L'Use Computer Gross espugna Scafati

SCAFATI
Sansone, Seguenti 3, Di Capua 12, Mlinar 12, Carrichiello 16, Petrucci 12, Malpede, Vitiello, Sergio 11, Esposito. All. Iovino
USE COMPUTER GROSS
Samoggia 17, Mariotti 7, Sesoldi 8, Pinzani ne, Terrosi 8, Scali 2, Ghizzani 8, Mascagni 5, Berni 6, Bei 6. All. Bassi (ass. Mazzoni/Finetti)
Parziali: 15-15, 34-33 (19-18), 51-48 (17-15), 66-67 (15-19)
E due, dopo Roma sponda Stella Azzurra, l’Use Computer Gross ci prende gusto ed espugna anche il PalaMangano di Scafati. A decidere la gara un tiro sulla sirena di Sesoldi che, dopo aver agguantato il rimbalzo offensivo ed aver scambiato palla con Ghizzani, mette dalla media il tiro che fa esplodere la gioia di tutto il gruppo biancorosso.

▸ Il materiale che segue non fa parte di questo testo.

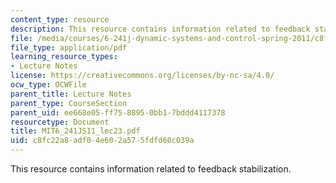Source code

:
 ```yaml
---
content_type: resource
description: This resource contains information related to feedback stabilization.
file: /media/courses/6-241j-dynamic-systems-and-control-spring-2011/c8fc22a8adf04e602a575fdfd60c039a_MIT6_241JS11_lec23.pdf
file_type: application/pdf
learning_resource_types:
- Lecture Notes
license: https://creativecommons.org/licenses/by-nc-sa/4.0/
ocw_type: OCWFile
parent_title: Lecture Notes
parent_type: CourseSection
parent_uid: ee668e05-ff75-8895-0bb1-7bddd4117378
resourcetype: Document
title: MIT6_241JS11_lec23.pdf
uid: c8fc22a8-adf0-4e60-2a57-5fdfd60c039a
---
```

This resource contains information related to feedback stabilization.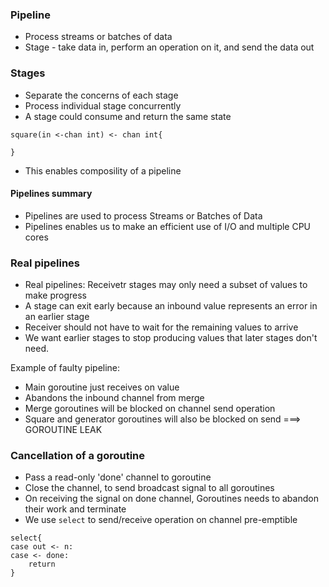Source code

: ### Pipeline

- Process streams or batches of data
- Stage - take data in, perform an operation on it, and send the data out

### Stages

- Separate the concerns of each stage
- Process individual stage concurrently
- A stage could consume and return the same state
```
square(in <-chan int) <- chan int{

}
```
- This enables composility of a pipeline

#### Pipelines summary
- Pipelines are used to process Streams or Batches of Data
- Pipelines enables us to make an efficient use of I/O and multiple CPU cores

### Real pipelines 
- Real pipelines: Receivetr stages may only need a subset of values to make progress
- A stage can exit early because an inbound value represents an error in an earlier stage
- Receiver should not have to wait for the remaining values to arrive
- We want earlier stages to stop producing values that later stages don't need. 


Example of faulty pipeline:
- Main goroutine just receives on value
- Abandons the inbound channel from merge
- Merge goroutines will be blocked on channel send operation
- Square and generator goroutines will also be blocked on send
===> GOROUTINE LEAK

### Cancellation of a goroutine

- Pass a read-only 'done' channel to goroutine
- Close the channel, to send broadcast signal to all goroutines
- On receiving the signal on done channel, Goroutines needs to abandon
their work and terminate
- We use `select` to send/receive operation on channel pre-emptible

```
select{
case out <- n:
case <- done:
    return
}
```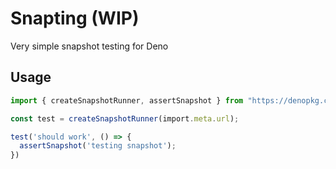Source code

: # Snapting (WIP)

  Very simple snapshot testing for Deno

## Usage

```ts
import { createSnapshotRunner, assertSnapshot } from "https://denopkg.com/LosMaquios/snapting/mod.ts";

const test = createSnapshotRunner(import.meta.url);

test('should work', () => {
  assertSnapshot('testing snapshot');
})
```
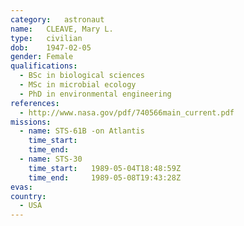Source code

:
 ```yaml
---
category:	astronaut
name:	CLEAVE, Mary L.
type:	civilian
dob:	1947-02-05
gender:	Female
qualifications:
  - BSc in biological sciences
  - MSc in microbial ecology
  - PhD in environmental engineering
references:
  - http://www.nasa.gov/pdf/740566main_current.pdf
missions:
  - name: STS-61B -on Atlantis
    time_start:   
    time_end:     
  - name: STS-30
    time_start:   1989-05-04T18:48:59Z
    time_end:     1989-05-08T19:43:28Z
evas:
country:
  - USA
---
```

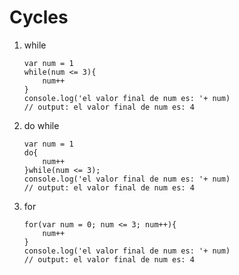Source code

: # Cycles

1. while

    ```JS
    var num = 1
    while(num <= 3){
        num++
    }
    console.log('el valor final de num es: '+ num)
    // output: el valor final de num es: 4
    ```

2. do while

    ```JS
    var num = 1
    do{
        num++
    }while(num <= 3);
    console.log('el valor final de num es: '+ num)
    // output: el valor final de num es: 4
    ```

3. for

    ```JS
    for(var num = 0; num <= 3; num++){
        num++
    }
    console.log('el valor final de num es: '+ num)
    // output: el valor final de num es: 4
    ```
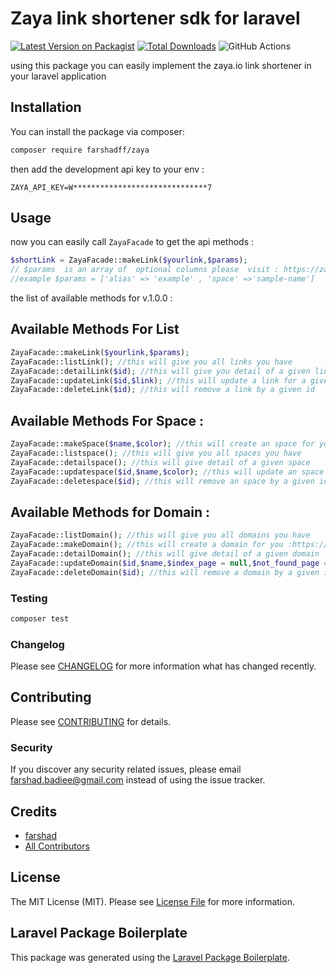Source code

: # Zaya link shortener sdk for laravel

[![Latest Version on Packagist](https://img.shields.io/packagist/v/farshadff/zaya.svg?style=flat-square)](https://packagist.org/packages/farshadff/zaya)
[![Total Downloads](https://img.shields.io/packagist/dt/farshadff/zaya.svg?style=flat-square)](https://packagist.org/packages/farshadff/zaya)
![GitHub Actions](https://github.com/farshadff/zaya/actions/workflows/main.yml/badge.svg)

using this package you can easily implement the zaya.io link shortener in your laravel application
## Installation

You can install the package via composer:

```bash
composer require farshadff/zaya
```
then add the development api key to your env :
```angular2html
ZAYA_API_KEY=W******************************7
```
## Usage
now you can easily call `ZayaFacade` to get the api methods :

```php
$shortLink = ZayaFacade::makeLink($yourlink,$params); 
// $params  is an array of  optional columns please  visit : https://zaya.io/developers/links?section=create#create
//example $params = ['alias' => 'example' , 'space' =>'sample-name'] 
```
the list of available methods for v.1.0.0 :
## Available Methods For List
```php
ZayaFacade::makeLink($yourlink,$params); 
ZayaFacade::listLink(); //this will give you all links you have
ZayaFacade::detailLink($id); //this will give you detail of a given link
ZayaFacade::updateLink($id,$link); //this will update a link for a given id
ZayaFacade::deleteLink($id); //this will remove a link by a given id
```
## Available Methods For Space :
```php
ZayaFacade::makeSpace($name,$color); //this will create an space for you :https://zaya.io/developers/spaces?section=create#create
ZayaFacade::listspace(); //this will give you all spaces you have
ZayaFacade::detailspace(); //this will give detail of a given space
ZayaFacade::updatespace($id,$name,$color); //this will update an space for a given id
ZayaFacade::deletespace($id); //this will remove an space by a given id
```
## Available Methods for Domain :
```php
ZayaFacade::listDomain(); //this will give you all domains you have
ZayaFacade::makeDomain(); //this will create a domain for you :https://zaya.io/developers/domains?section=create#create
ZayaFacade::detailDomain(); //this will give detail of a given domain
ZayaFacade::updateDomain($id,$name,$index_page = null,$not_found_page = null); //this will update a domain for a given id note that 2 params at last are optional
ZayaFacade::deleteDomain($id); //this will remove a domain by a given id

```

### Testing

```bash
composer test
```

### Changelog

Please see [CHANGELOG](CHANGELOG.md) for more information what has changed recently.

## Contributing

Please see [CONTRIBUTING](CONTRIBUTING.md) for details.

### Security

If you discover any security related issues, please email farshad.badiee@gmail.com instead of using the issue tracker.

## Credits

-   [farshad](https://github.com/farshadff)
-   [All Contributors](../../contributors)

## License

The MIT License (MIT). Please see [License File](LICENSE.md) for more information.

## Laravel Package Boilerplate

This package was generated using the [Laravel Package Boilerplate](https://laravelpackageboilerplate.com).
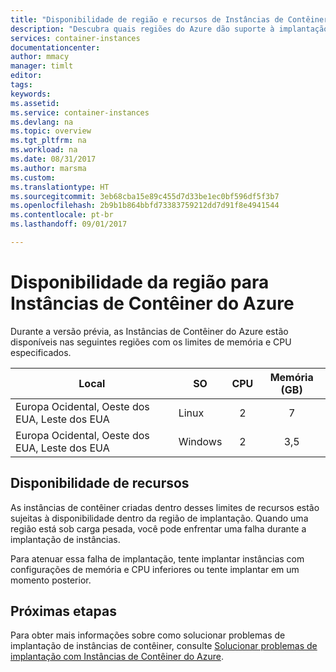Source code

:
 ```yaml
---
title: "Disponibilidade de região e recursos de Instâncias de Contêiner do Azure | Azure Docs"
description: "Descubra quais regiões do Azure dão suporte à implantação de instâncias de contêiner, bem como os limites de CPU e memória para essas instâncias."
services: container-instances
documentationcenter: 
author: mmacy
manager: timlt
editor: 
tags: 
keywords: 
ms.assetid: 
ms.service: container-instances
ms.devlang: na
ms.topic: overview
ms.tgt_pltfrm: na
ms.workload: na
ms.date: 08/31/2017
ms.author: marsma
ms.custom: 
ms.translationtype: HT
ms.sourcegitcommit: 3eb68cba15e89c455d7d33be1ec0bf596df5f3b7
ms.openlocfilehash: 2b9b1b864bbfd73383759212dd7d91f8e4941544
ms.contentlocale: pt-br
ms.lasthandoff: 09/01/2017

---
```


# <a name="region-availability-for-azure-container-instances"></a>Disponibilidade da região para Instâncias de Contêiner do Azure

Durante a versão prévia, as Instâncias de Contêiner do Azure estão disponíveis nas seguintes regiões com os limites de memória e CPU especificados.

| Local | SO | CPU | Memória (GB) |
| -------- | -- | :---: | :-----------: |
| Europa Ocidental, Oeste dos EUA, Leste dos EUA | Linux | 2 | 7 |
| Europa Ocidental, Oeste dos EUA, Leste dos EUA | Windows | 2 | 3,5 |

## <a name="resource-availability"></a>Disponibilidade de recursos

As instâncias de contêiner criadas dentro desses limites de recursos estão sujeitas à disponibilidade dentro da região de implantação. Quando uma região está sob carga pesada, você pode enfrentar uma falha durante a implantação de instâncias.

Para atenuar essa falha de implantação, tente implantar instâncias com configurações de memória e CPU inferiores ou tente implantar em um momento posterior.

## <a name="next-steps"></a>Próximas etapas

Para obter mais informações sobre como solucionar problemas de implantação de instâncias de contêiner, consulte [Solucionar problemas de implantação com Instâncias de Contêiner do Azure](container-instances-troubleshooting.md).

Il gruppo, appunto. Ancora una volta l’Use dà la sensazione di essere proprio questo, ovvero una squadra tosta, unita, dove tutti possono dare il loro contributo per arrivare al traguardo. Prova ne sia la scelta rivelatasi vincente di coach Bassi che, sul meno 7 in avvio di ultimo tempino, manda in campo un quintetto atipico e con questo arriva sino alla vittoria finale. Una decisione coraggiosa, quella del tecnico pistoiese, ma vincente. I complimenti sono scontati e meritati.
Appena il tempo di fare la palla a due e Samoggia mette una bomba che dà il via allo 0-10 di parziale che obbliga coach Iovino al timeout. Con due sconfitte nelle prime due gare e questo inizio difficile, Scafati si scuote di nervi e la bomba di Petrucci, nonostante sia fuori dai giochi, vale come una secchiata d’acqua fredda in faccia ai compagni tanto che la gara si riequlibra e così sarà fino alla sirena. A fermare la reazione campana ci pensa il ‘solito’ Berni dalla lunga ed al 10′ siamo 15-15. In avvio di secondo parziale la partita si accende un po’ e nella prima metà l’Use difende anche bene costringendo Scafati a restare in partita solo grazie a un paio di tiri pesanti. Ghizzani riporta l’Use avanti (32-33) ed al riposo lungo si va su un episodio contestato dalla squadra di casa, ovvero una schiacciata di Petrucci in contropiede dopo palla rubata che gli arbitri giudicano essere un attimo dopo la sirena: 34-33. Difficile avvio di partita al ritorno in campo, Scafati scappa sul 42-35 e Samoggia dalla lunga prova a rintuzzare. Bassi cala la carta Mascagni e lui lo ripaga con un impatto importante sul match tanto che, con un’altra bomba di Samoggia, si ritorna a correre gomito a gomito: 44-46. Il quarto fallo di Terrosi ed una palla persa chiudono la terza frazione sul 51-48. Di Capua e Mlinar provano a scuotere la gara e sul 57-50 Bassi mescola le carte e manda in campo Berni, Scali, Ghizzani Samoggia e Sesoldi, la scelta che deciderà la gara. Quattro punti di Sesoldi e una bomba di Berni valgono il 57 pari e sono poi Ghizzani e Scali a firmare il 57-61. Dopo una bomba di Ghizzani (60-64), Bassi rimette dentro Terrosi ma l’Use si complica la vita dalla lunetta: prima Ghizzani fa 1/2, poi Samoggia 0/2. Scafati segna il 66-65, mentre l’Use sbaglia ma proprio su questa azione la palla finisce sul fondo per la rimessa di Scafati che, grazie alla difesa biancorossa, fa infrazione di 5 secondi. L’ultimo possesso, così, è dell’Use. La bomba per la vittoria la prova Terrosi ma la palla finisce sul ferro, Sesoldi cattura il rimbalzo ed appoggia a Ghizzani che prova a penetrare ma, trovando l’area intasata, appoggia di nuovo a Sesoldi. Quando la palla si stacca dalla mano del lungo empolese per iniziare la parabola, suona la sirena: attimo di suspence, poi c’è solo rete, c’è solo la gioia dell’Use che esplode in mezzo al campo per il 66-67 finale. Tutti insieme, come sempre.
E sabato alle 21.15 alla Lazzeri arriva Fondi.